- [The task]: Go through the records and copy each line where the string "generated" occurs.

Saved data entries

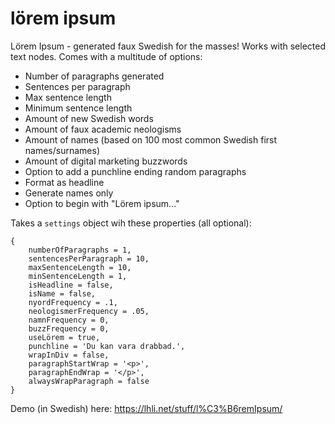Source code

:# lörem ipsum
Lörem Ipsum - generated faux Swedish for the masses! Works with selected text nodes. Comes with a multitude of options:

- Number of paragraphs generated
- Sentences per paragraph
- Max sentence length
- Minimum sentence length
- Amount of new Swedish words
- Amount of faux academic neologisms
- Amount of names (based on 100 most common Swedish first names/surnames)
- Amount of digital marketing buzzwords
- Option to add a punchline ending random paragraphs
- Format as headline
- Generate names only
- Option to begin with "Lörem ipsum..."

Takes a `settings` object wih these properties (all optional):

```
{
	numberOfParagraphs = 1,
	sentencesPerParagraph = 10,
	maxSentenceLength = 10,
	minSentenceLength = 1,
	isHeadline = false,
	isName = false,
	nyordFrequency = .1,
	neologismerFrequency = .05,
	namnFrequency = 0,
	buzzFrequency = 0,
	useLörem = true,
	punchline = 'Du kan vara drabbad.',
	wrapInDiv = false,
	paragraphStartWrap = '<p>',
	paragraphEndWrap = '</p>',
	alwaysWrapParagraph = false
}
```

Demo (in Swedish) here: https://lhli.net/stuff/l%C3%B6remIpsum/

- [Expected answer]:
Lörem Ipsum - generated faux Swedish for the masses! Works with selected text nodes. Comes with a multitude of options:
- Number of paragraphs generated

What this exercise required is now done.